Work instruction. Output only the lines of the entries that follow, starting at the one with "4 value -0.207428" and running down to the one with "model2$fit$residuals and seg", both included and unchanged.

BEGIN

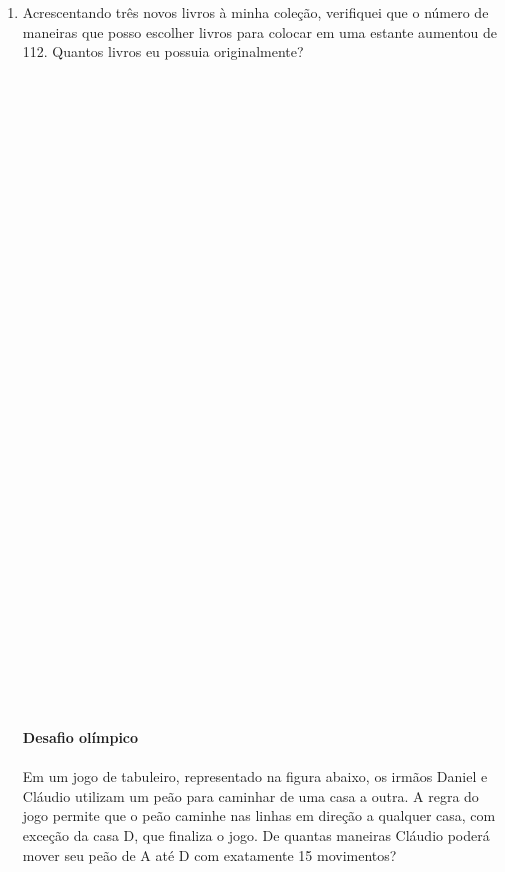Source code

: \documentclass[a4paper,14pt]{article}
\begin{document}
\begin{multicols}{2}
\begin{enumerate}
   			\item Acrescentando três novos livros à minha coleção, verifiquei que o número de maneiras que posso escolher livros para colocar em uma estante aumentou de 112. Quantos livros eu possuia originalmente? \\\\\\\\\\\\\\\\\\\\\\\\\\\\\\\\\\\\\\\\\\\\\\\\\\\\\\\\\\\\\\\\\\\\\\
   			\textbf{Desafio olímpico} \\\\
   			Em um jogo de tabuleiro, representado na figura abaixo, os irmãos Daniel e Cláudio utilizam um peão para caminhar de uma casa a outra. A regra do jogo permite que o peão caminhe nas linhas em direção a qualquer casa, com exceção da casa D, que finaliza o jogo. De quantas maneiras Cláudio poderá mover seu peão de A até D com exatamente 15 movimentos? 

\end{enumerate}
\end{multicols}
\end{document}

END
BEGIN

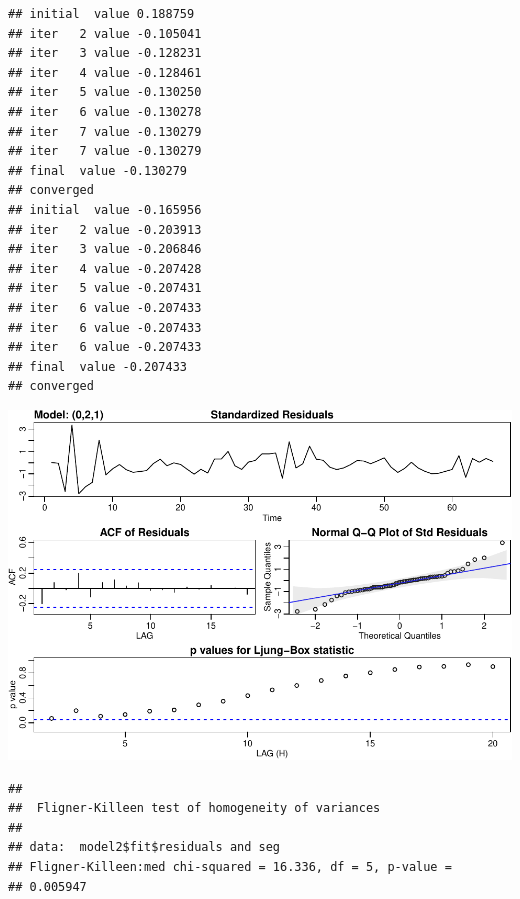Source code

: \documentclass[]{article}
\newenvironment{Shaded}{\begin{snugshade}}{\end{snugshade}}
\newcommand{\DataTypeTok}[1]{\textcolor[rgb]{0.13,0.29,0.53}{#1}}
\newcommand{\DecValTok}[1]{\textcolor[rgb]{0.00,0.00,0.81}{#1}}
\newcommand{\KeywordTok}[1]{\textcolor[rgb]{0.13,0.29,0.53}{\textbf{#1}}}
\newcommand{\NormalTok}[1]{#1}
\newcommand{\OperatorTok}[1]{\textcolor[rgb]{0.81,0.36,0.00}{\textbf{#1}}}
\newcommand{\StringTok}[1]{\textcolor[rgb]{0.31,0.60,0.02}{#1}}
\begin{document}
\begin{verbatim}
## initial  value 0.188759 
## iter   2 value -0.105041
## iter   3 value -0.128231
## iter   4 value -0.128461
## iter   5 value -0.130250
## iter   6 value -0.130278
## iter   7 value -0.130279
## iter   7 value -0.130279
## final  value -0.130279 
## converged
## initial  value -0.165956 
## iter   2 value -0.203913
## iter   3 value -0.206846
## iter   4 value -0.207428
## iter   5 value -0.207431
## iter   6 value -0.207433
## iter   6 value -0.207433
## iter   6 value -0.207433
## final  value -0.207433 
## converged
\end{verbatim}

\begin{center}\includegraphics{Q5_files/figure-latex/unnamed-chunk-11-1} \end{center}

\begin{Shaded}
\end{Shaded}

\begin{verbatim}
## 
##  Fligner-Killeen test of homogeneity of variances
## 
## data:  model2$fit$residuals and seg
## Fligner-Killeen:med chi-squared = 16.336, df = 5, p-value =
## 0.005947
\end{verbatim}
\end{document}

END

Answer area.
## iter   4 value -0.207428
## iter   5 value -0.207431
## iter   6 value -0.207433
## iter   6 value -0.207433
## iter   6 value -0.207433
## final  value -0.207433 
## converged
\end{verbatim}

\begin{center}\includegraphics{Q5_files/figure-latex/unnamed-chunk-11-1} \end{center}

\begin{Shaded}
\end{Shaded}

\begin{verbatim}
## 
##  Fligner-Killeen test of homogeneity of variances
## 
## data:  model2$fit$residuals and seg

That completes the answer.